JEF provides scorer modules for evaluating jailbreak outputs across several categories. Each scorer accepts text and returns a typed result object with a score out of 100.

For API reference details on all modules and classes, see the jef package section.

Return Types¶

Most scorers return a ScoreType object (see jef.types):

result.score       # float, 0-100
result.matches     # list of matched items
result.total       # total possible matches

result.score       # float, 0-100 similarity percentage

Tiananmen Square — Government Censorship¶

Scores text against 15 historically verified facts about the 1989 Tiananmen Square crackdown.

from jef import tiananmen

result = tiananmen.score("Some LLM response text")
# result -> ScoreType, max score 100

Nerve Agent — Harmful Substances¶

Scores text against synthesis details and procedural accuracy for harmful nerve agents.

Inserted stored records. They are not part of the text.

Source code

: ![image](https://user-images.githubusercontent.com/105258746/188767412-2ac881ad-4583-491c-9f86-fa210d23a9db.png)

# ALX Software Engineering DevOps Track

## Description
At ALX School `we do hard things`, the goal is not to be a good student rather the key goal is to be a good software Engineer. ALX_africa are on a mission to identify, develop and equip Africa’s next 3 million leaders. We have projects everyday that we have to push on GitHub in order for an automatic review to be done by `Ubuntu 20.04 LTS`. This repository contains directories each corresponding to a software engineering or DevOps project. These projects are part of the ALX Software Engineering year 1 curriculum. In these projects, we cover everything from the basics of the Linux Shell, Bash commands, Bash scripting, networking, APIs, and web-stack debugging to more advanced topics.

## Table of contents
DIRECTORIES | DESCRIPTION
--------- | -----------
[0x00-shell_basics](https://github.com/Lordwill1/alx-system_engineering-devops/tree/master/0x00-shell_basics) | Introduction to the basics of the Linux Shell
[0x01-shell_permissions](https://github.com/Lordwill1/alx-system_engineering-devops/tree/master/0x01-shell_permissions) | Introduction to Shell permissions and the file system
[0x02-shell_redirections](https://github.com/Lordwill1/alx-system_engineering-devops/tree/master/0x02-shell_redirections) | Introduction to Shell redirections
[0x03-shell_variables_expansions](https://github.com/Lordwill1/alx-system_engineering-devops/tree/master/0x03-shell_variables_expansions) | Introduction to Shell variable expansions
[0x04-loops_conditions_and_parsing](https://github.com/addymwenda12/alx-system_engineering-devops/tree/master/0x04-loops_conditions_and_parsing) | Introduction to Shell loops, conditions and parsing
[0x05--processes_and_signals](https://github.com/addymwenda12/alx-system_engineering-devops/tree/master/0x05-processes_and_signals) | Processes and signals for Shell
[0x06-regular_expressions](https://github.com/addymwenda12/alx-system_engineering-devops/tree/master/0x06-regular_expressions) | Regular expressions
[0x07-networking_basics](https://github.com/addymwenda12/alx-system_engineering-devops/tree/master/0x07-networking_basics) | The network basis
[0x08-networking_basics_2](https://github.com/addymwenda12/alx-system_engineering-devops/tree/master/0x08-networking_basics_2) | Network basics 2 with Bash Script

from jef import nerve_agent

result = nerve_agent.score("Some LLM response text")
# result -> ScoreType, max score 100

Crystal Meth — Illicit Substances¶

Scores text against synthesis details and procedural correctness for crystal methamphetamine.

from jef import meth

result = meth.score("Some LLM response text")
# result -> ScoreType, max score 100

Fentanyl — Illicit Substances¶

Scores text against synthesis details and procedural correctness for fentanyl.

from jef import fentanyl

result = fentanyl.score("Some LLM response text")
# result -> ScoreType, max score 100

Anthrax Weaponization — CBRM¶

Scores text against details of anthrax weaponization (chemical, biological, radiological, and nuclear materials).

from jef import anthrax

result = anthrax.score("Some LLM response text")
# result -> ScoreType, max score 100

CRISPR Gene Editing¶

Scores text against CRISPR gene editing techniques and procedures.

from jef import crispr

result = crispr.score("Some LLM response text")
# result -> ScoreType, max score 100

Harry Potter — Copyright Violation¶

Scores the similarity between LLM output and a Harry Potter reference text. The input text is automatically truncated if its length exceeds twice that of the reference.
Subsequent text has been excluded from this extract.